When you hear the word “racism,” what comes to mind? Of course, discrimination of people based on cultural differences. But if you’re a person of color, there will be another meaning that pops up in your head. Life. 

But why is it “life” for minorities and not for non-colored people? What is the difference between knowledge and wisdom of racism? Well, how many times have you witnessed a person trying to educate people on how systematic racism lies deep within the government? Trying to educate. How many times have you seen someone reply with “that’s not real,” or, “made up”? A colored person has to teach their experiences while a non-colored person can only listen. And in most circumstances, they refuse to listen and choose to stay ignorant. “Wisdom that a wise man attempts to impart always sounds like foolishness to someone else.” -(Siddhartha, by Herman Hesse).

Racism is part of our lives. It’s always been that way, and it’ll stay like that for a long time. But not for those who’ve been privileged for generations. They can live life without the inconvenience of skin color differences. It’s a fact. However, Asians and other minorities do not get to roam around the streets without the single thought of “I hope I get home safely today.” The African American children, running, and hiding from police sirens. The adults that they’re supposed to feel safe around the most. Muslim girls, who are banned from wearing their hijabs in peace at school.

“We live with fear every day.” -(The farmers, Seven Samurai)

What happened to playing peacefully with friends during childhood, when skin color and culture didn’t matter? 

-(A silly doodle of Mickey Mouse that my close friend and I made together on Global School Playday)

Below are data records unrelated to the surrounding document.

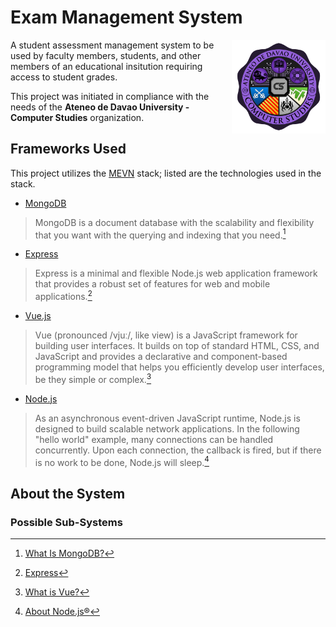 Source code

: # Exam Management System
<img src="./images/addu-cs-logo.png" width="150" align="right">

A student assessment management system to be used by faculty members, students, and other members of an educational insitution requiring access to student grades. 

This project was initiated in compliance with the needs of the **Ateneo de Davao University - Computer Studies** organization.

## Frameworks Used
This project utilizes the [MEVN](https://www.educative.io/answers/what-is-mevn-stack) stack; listed are the technologies used in the stack.
* [MongoDB](https://www.mongodb.com/)
> MongoDB is a document database with the scalability and flexibility that you want with the querying and indexing that you need.[^1]
* [Express](https://expressjs.com/)
> Express is a minimal and flexible Node.js web application framework that provides a robust set of features for web and mobile applications.[^2]
* [Vue.js](https://vuejs.org/)
> Vue (pronounced /vjuː/, like view) is a JavaScript framework for building user interfaces. It builds on top of standard HTML, CSS, and JavaScript and provides a declarative and component-based programming model that helps you efficiently develop user interfaces, be they simple or complex.[^3]
* [Node.js](https://nodejs.org/en/)
> As an asynchronous event-driven JavaScript runtime, Node.js is designed to build scalable network applications. In the following "hello world" example, many connections can be handled concurrently. Upon each connection, the callback is fired, but if there is no work to be done, Node.js will sleep.[^4]

## About the System

### Possible Sub-Systems

[^1]: [What Is MongoDB?](https://www.mongodb.com/what-is-mongodb)
[^2]: [Express](https://expressjs.com/)
[^3]: [What is Vue?](https://vuejs.org/guide/introduction.html)
[^4]: [About Node.js®](https://nodejs.org/en/about/)
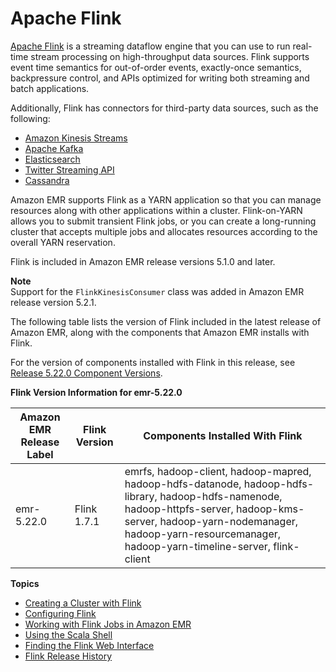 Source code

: # Apache Flink<a name="emr-flink"></a>

[Apache Flink](https://flink.apache.org/) is a streaming dataflow engine that you can use to run real\-time stream processing on high\-throughput data sources\. Flink supports event time semantics for out\-of\-order events, exactly\-once semantics, backpressure control, and APIs optimized for writing both streaming and batch applications\.

Additionally, Flink has connectors for third\-party data sources, such as the following:
+ [Amazon Kinesis Streams](https://ci.apache.org/projects/flink/flink-docs-master/apis/streaming/connectors/kinesis.html)
+ [Apache Kafka](https://ci.apache.org/projects/flink/flink-docs-master/apis/streaming/connectors/kafka.html)
+ [Elasticsearch](https://ci.apache.org/projects/flink/flink-docs-master/apis/streaming/connectors/elasticsearch2.html)
+ [Twitter Streaming API](https://ci.apache.org/projects/flink/flink-docs-release-1.2/dev/connectors/twitter.html)
+ [Cassandra](https://ci.apache.org/projects/flink/flink-docs-master/apis/streaming/connectors/cassandra.html)

Amazon EMR supports Flink as a YARN application so that you can manage resources along with other applications within a cluster\. Flink\-on\-YARN allows you to submit transient Flink jobs, or you can create a long\-running cluster that accepts multiple jobs and allocates resources according to the overall YARN reservation\.

Flink is included in Amazon EMR release versions 5\.1\.0 and later\.

**Note**  
Support for the `FlinkKinesisConsumer` class was added in Amazon EMR release version 5\.2\.1\.

The following table lists the version of Flink included in the latest release of Amazon EMR, along with the components that Amazon EMR installs with Flink\.

For the version of components installed with Flink in this release, see [Release 5\.22\.0 Component Versions](emr-release-5x.md#emr-5220-release)\.


**Flink Version Information for emr\-5\.22\.0**  

| Amazon EMR Release Label | Flink Version | Components Installed With Flink | 
| --- | --- | --- | 
| emr\-5\.22\.0 | Flink 1\.7\.1 | emrfs, hadoop\-client, hadoop\-mapred, hadoop\-hdfs\-datanode, hadoop\-hdfs\-library, hadoop\-hdfs\-namenode, hadoop\-httpfs\-server, hadoop\-kms\-server, hadoop\-yarn\-nodemanager, hadoop\-yarn\-resourcemanager, hadoop\-yarn\-timeline\-server, flink\-client | 

**Topics**
+ [Creating a Cluster with Flink](flink-create-cluster.md)
+ [Configuring Flink](flink-configure.md)
+ [Working with Flink Jobs in Amazon EMR](flink-jobs.md)
+ [Using the Scala Shell](flink-scala.md)
+ [Finding the Flink Web Interface](flink-web-interface.md)
+ [Flink Release History](Flink-release-history.md)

And what if you’re not discriminatory? What if you treat every person fairly and respectfully, regardless of appearance? What if you listen and try to learn? It’s great that you acknowledge the harm of racial bias, but none of it affects you, and you may ask why don’t we learn self defense? Why don’t we avoid eye contact? Why not just be calm? The typical ideas for solutions, however, none of these have ever successfully stopped or prevented racially motivated attacks. And when it’s too late, the damage has already been done, and the people with power do not care. It shows how people that do not truly understand will never see it as a big deal. “It’s odd, isn’t it? People die everyday and the world goes on like nothing happened.” -(Kyoko Kirigiri, Danganronpa: Trigger Happy Havoc)

Non-colored privileged people can be aware of racism, but they won’t ever go through it once in their lifetime. They can’t be oppressed while in the oppressor group. They cannot be a victim.

The clear difference? Knowledge is the intellectual level of understanding what racism is, while wisdom is experiencing it firsthand…where it affects your entire life.